--- START ---
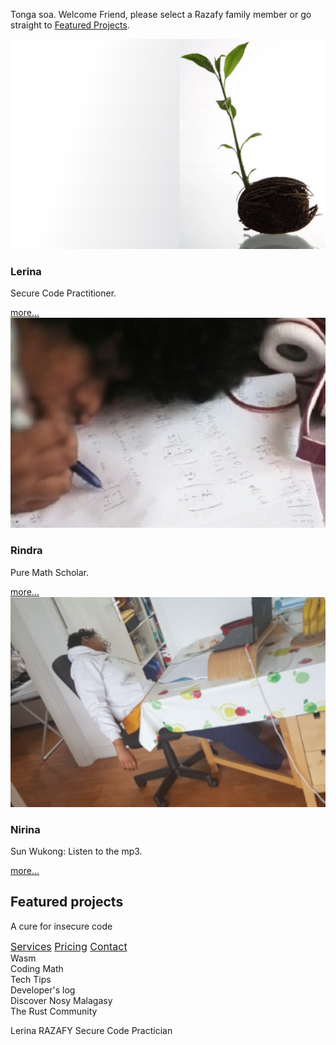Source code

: <div class="bg"></div>
<main>

<div class="greetings"><p class="drop  fancySerif">Tonga soa. Welcome Friend, please select a Razafy family member or go straight to <a  href="#featured_projects">Featured Projects</a>.</p></div>

<section class="hero">
<article>
<img src="./img/garden.png" alt="Lerina">
<div class="text">
<h3>Lerina</h3>
<p>Secure Code Practitioner.</p>
<a href="#" class="btn">more...</a>
</div>
</article>
<article>
<img src="./img/rnd.png" alt="Rindra">
<div class="text">
<h3>Rindra</h3>
<p>Pure Math Scholar.</p>
<a href="#" class="btn">more...</a>
</div>
</article>
<article>
<img src="./img/nrn.png" alt="Nirina">
<div class="text">
<h3>Nirina</h3>
<p>Sun Wukong: Listen to the mp3.</p>
<a href="#" class="btn">more...</a>
</div>
</article>
</section>


<section id="featured_projects">

## Featured projects

<div class="image-mosaic">
<div class="card card-tall card-wide">
<div class="mosaic-hover-menu"  style="background-image: url('img/20140711_BB.png'); background-size: cover;"><p>A cure for insecure code</p><div style="font-size: 1rem;">
<a href="#">Services</a>
<a href="#">Pricing</a>
<a href="#">Contact</a>
</div>
</div><!--^-- mosaic-hover-menu -->
</div>
<div class="card card-tall"
style="background-image: url('img/writing.jpg')">Wasm</div>
<div class="card"
style="background-image: url('img/secureCodeDevelopment.jpg')">Coding Math</div>
<div class="card"
style="background-image: url('img/coding_math.jpg')">Tech Tips</div>
<div class="card"
style="background-image: url('img/rain.jpg')">Developer's log</div>
<div class="card card-wide"
style="background-image: url('img/theView3.jpg')">Discover Nosy Malagasy</div>
<div class="card"
style="background-image: url('img/rustbridge-paris.jpg')">The Rust Community</div>
</div><!--^-- image-mosaic -->
</section>



<footer>
<div id="avatar"></div> 
<p>Lerina RAZAFY  
Secure Code Practician 
</p>
<!-- >
  <ul>
    <h3 class="pink">Header</h3>
    <li>Some Link</li>
    <li>Some Link</li>
    <li>Some Link</li>
    <li>Some Link</li>
    <li>Some Link</li>
    <li>Some Link</li>
  </ul>
  <ul>
    <h3 class="red">Header</h3>
    <li>Some Link</li>
    <li>Some Link</li>
    <li>Some Link</li>
    <li>Some Link</li>
    <li>Some Link</li>
    <li>Some Link</li>
  </ul>
  <ul>
    <h3 class="orange">Header</h3>
    <li>Some Link</li>
    <li>Some Link</li>
    <li>Some Link</li>
    <li>Some Link</li>
    <li>Some Link</li>
    <li>Some Link</li>
  </ul>
  <ul>
    <h3 class="green">Header</h3>
    <li>Some Link</li>
    <li>Some Link</li>
    <li>Some Link</li>
    <li>Some Link</li>
    <li>Some Link</li>
    <li>Some Link</li>
  </ul>
-->
</footer>

</main>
--- END ---
*ACTIVITY*. Filter the entries by the string "tall" and copy each matching line.

*RESPONSE TO THIS TASK*.
<div class="card card-tall card-wide">
<div class="card card-tall"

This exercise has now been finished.